İnsanların çok kutuplaştığı bir zamanda yaşıyoruz. Adeta herkesin bir grubun, bir görüşün, bir tarafın trolü haline geldiği, ya hep ya hiçin yaşandığı, ya siyah ya beyaz tercihinin yapılmak mecburiyetinde olunduğu, her şeyin ya toptan iyi veya toptan kötü gösterilmek zorunda kılındığı bir ortamdayız.
Bu hal çok sağlıklı, akıllı, mantıklı ve objektif bir durum değildir. Bu vaziyet uzun süreli devam edemez. Ama insanlar, toplum sele kapılmış gibi sürükleniyor. Bir hengâme içerisindeyiz. Bu anlayışa dur demek; iyileri, güzellikleri, doğruları görmek veya yanlışları, hataları, eksikleri ayırt etmek gerekir. Yani bardağın boş kısmını gördüğümüz kadar dolu kısmını da görmeliyiz. Olaya hep negatif yönden bakmamalıyız. Pozitif yönleri de ihmal etmemeliyiz. Pozitif yönleri gördüğümüz kadar negatif yönleri de görebilmeliyiz. Ağaca bakmaktan ormanı görememek gibi bir durum söz konusu. Karşı tarafın hatalarını, kusurlarını görüyoruz hatta doğrularını bile eğriymiş gibi eleştiriyoruz ama kendi yanlışlarımızı, kusurlarımızı, hatalarımızı görmüyoruz. Aynaya hiç bakmıyoruz. Hep çuvaldızı karşıya batırıyoruz ancak küçücük bir iğneyi dahi kendimize batırmıyoruz. Karşının en ufak bir kabahatini dahi görüyoruz da kendi tarafımızın kocaman kabahatini hiç görmüyoruz. Kendi kabahatimizi söylediklerinde kabullenmiyoruz ve karşı tarafın da kabahati var diyoruz. Karşı tarafın kusuruyla bizimkini denkleştirmeye gayret ediyoruz. Sanki karşı tarafın kusuru olunca bizimki meşru imiş gibi algılıyoruz. Karşı tarafın yaptığı yanlışı eleştiriyoruz ama biz de aynı yanlışı yapıyoruz. Madem o yanlışı eleştiriyorsun o zaman sen niye yapıyorsun? Senin farkın ne ondan?

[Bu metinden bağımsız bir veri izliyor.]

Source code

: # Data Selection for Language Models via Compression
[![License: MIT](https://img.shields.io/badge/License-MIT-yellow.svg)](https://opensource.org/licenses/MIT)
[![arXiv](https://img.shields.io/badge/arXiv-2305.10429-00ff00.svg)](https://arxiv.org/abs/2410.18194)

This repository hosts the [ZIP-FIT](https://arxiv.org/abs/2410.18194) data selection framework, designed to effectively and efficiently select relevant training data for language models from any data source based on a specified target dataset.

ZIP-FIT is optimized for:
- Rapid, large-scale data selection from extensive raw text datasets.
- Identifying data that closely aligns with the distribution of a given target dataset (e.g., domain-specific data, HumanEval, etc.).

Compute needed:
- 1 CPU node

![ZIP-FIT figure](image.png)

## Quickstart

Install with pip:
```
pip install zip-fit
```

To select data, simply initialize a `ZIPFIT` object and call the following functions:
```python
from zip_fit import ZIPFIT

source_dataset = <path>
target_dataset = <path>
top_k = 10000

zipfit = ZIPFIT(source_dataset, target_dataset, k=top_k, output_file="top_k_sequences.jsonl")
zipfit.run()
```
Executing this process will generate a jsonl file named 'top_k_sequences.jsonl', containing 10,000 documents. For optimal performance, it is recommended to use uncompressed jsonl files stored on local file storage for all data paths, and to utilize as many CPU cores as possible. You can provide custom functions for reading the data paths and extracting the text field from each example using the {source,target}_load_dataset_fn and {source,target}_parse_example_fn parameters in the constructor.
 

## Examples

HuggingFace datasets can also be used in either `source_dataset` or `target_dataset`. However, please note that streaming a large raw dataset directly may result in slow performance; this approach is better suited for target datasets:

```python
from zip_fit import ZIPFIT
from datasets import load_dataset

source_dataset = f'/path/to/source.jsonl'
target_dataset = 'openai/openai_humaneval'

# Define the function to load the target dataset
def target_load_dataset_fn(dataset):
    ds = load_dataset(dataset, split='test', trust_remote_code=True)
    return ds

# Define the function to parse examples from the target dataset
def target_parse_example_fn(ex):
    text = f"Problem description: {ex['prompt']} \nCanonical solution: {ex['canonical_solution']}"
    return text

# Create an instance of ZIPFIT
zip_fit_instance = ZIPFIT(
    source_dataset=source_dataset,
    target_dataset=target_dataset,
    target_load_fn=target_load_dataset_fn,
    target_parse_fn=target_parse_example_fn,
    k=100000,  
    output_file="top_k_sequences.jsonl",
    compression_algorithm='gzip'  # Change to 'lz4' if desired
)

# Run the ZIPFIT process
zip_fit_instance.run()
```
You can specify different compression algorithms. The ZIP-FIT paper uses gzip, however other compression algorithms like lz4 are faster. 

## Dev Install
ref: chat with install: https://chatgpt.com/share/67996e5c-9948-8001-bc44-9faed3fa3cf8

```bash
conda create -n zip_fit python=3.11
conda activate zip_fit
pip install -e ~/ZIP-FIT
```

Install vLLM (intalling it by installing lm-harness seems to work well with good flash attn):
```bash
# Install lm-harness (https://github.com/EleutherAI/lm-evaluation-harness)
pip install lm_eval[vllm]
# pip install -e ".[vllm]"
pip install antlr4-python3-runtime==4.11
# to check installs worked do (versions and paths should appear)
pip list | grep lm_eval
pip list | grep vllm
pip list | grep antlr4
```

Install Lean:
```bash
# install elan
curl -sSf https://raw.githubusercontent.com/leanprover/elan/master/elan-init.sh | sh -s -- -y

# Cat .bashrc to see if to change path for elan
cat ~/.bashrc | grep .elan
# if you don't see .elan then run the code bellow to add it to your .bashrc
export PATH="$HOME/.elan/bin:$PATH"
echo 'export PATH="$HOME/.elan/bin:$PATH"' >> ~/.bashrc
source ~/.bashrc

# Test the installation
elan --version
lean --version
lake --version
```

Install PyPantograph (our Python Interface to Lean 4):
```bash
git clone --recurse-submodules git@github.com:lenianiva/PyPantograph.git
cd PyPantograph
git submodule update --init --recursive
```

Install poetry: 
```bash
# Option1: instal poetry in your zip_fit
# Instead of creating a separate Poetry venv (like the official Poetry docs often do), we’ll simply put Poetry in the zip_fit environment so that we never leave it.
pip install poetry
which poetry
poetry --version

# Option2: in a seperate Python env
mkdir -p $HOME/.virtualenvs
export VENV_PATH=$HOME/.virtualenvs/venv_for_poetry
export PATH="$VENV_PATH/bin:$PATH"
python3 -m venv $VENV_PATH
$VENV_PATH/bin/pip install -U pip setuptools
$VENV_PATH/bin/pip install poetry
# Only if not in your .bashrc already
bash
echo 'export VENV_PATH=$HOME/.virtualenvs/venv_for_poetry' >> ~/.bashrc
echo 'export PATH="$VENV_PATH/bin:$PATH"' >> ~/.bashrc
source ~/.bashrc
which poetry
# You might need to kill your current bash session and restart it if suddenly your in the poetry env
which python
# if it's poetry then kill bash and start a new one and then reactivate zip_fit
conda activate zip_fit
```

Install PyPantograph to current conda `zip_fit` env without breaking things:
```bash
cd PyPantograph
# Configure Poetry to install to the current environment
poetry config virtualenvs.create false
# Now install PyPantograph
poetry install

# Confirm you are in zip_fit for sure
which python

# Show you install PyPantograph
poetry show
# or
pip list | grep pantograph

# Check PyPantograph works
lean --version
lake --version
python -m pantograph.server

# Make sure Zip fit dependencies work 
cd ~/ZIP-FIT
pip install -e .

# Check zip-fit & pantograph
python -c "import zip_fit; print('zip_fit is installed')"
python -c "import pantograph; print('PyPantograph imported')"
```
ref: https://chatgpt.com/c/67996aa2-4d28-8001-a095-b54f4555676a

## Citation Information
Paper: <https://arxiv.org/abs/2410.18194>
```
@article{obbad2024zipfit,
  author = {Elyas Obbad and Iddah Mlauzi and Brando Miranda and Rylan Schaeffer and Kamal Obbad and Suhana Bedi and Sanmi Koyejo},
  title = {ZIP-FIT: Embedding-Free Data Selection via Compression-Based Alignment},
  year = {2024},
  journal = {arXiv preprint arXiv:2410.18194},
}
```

Çok çeşitli gruplar içerisinde kendimize yer edinebilmek, yar bulabilmek bu aşırı kutuplaşmayı önleyecek bir anlayıştır. Bu yer ve yar edinebilmek elbette ki kişiliğimiz ile kimliğimiz ile olmalıdır. Omurgalı bir duruşla yapabilmeliyiz. Böyle ilişkilerde ortak değerlerimiz, birleştiğimiz konular çoğalır ve birlik beraberlik yönümüz güçlenir. Aksi halde ayrılıklarımız gündemden düşmez. Sürekli farklılıklarımız üzerinde yoğunlaşırız ki bu durumda birbirimizi tanıyamayız, kutuplaşırız. Birbirimizle konuşmalıyız. Yoksa herkes bir diğerinin aleyhinde konuşur, bir türlü birbirimizle konuşamaz duruma geliriz. İnsanlara bakış açımızı genişletmeliyiz. Dar açıdan baktığımızda çok şeyi göremeyiz. Bakış açımızı 180 derece açmalı, hatta bir de arkaya dönüp bakarak 360 dereceyi görebilmeliyiz. Olayların tamamını görebileceğimiz bir noktadan veya değişik açılardan da bakmaya çalışmalıyız. Objektif olabilmek, rasyonel davranabilmek bütünü görmemize yardımcı olacaktır. Dar bakış açısı bütünün bir parçasını gösterir fakat bütünü göremeyiz. Bütünü anlayamayız, algılayamayız. Bütünü anlamadan küçük parçayı da doğru analiz edemeyiz. Küçük parçamızı diğer parçalarla kıyas yapamazsak bulunduğumuz yeri sağlıklı değerlendiremeyiz.
Önyargı, hırs, kin, düşmanlık, intikam duyguları insanlara hükmetmeye başlayınca toplumsal bütünlük zedelenmeye başlıyor.